Pablo Cagnoni: Yes, thank you for the question. So I mean, obviously, I’m not going to comment on data from other companies. our BET inhibitor program, as we’ve discussed is going very well, and we’ll discuss additional data over the course of the year, and we are planning a potential pivotal trial going forward, which we’ll unveil later this year. Reviewing the data from our internal program, we have, at this point no concerns over the safety when it comes to AML transformation. Now you — I’m sure you know that if you follow a number of patients with MF for long enough, some of them will have transformation to AML as part of the natural history of the disease. But at this point, we have no concerns with our program.
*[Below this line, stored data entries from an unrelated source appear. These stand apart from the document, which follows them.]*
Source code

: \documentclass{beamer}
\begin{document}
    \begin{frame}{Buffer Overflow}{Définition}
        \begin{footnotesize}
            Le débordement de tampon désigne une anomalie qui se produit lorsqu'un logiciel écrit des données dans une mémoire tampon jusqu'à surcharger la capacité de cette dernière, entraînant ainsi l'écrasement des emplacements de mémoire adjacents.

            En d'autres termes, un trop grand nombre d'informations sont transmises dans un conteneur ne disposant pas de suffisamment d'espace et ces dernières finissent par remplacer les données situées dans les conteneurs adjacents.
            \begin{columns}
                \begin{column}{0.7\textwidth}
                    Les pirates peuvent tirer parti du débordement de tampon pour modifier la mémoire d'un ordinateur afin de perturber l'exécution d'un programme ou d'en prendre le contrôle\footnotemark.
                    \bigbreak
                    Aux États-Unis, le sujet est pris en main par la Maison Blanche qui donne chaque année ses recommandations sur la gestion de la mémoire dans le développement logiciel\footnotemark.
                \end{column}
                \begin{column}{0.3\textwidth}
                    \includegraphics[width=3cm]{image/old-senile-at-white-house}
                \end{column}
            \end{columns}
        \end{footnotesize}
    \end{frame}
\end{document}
Operator: Thank you. Next question is coming from Michael Schmidt from Guggenheim. Your line is now live.
Michael Schmidt: I had a question on povorcitinib and again commenting about another data set. But I just wanted to get your insight on the reasons Rinvoq head-to-head study against Dupixent and AV and whether or how that impacts perhaps your view on the potential of povorcitinib across various dermatology indications?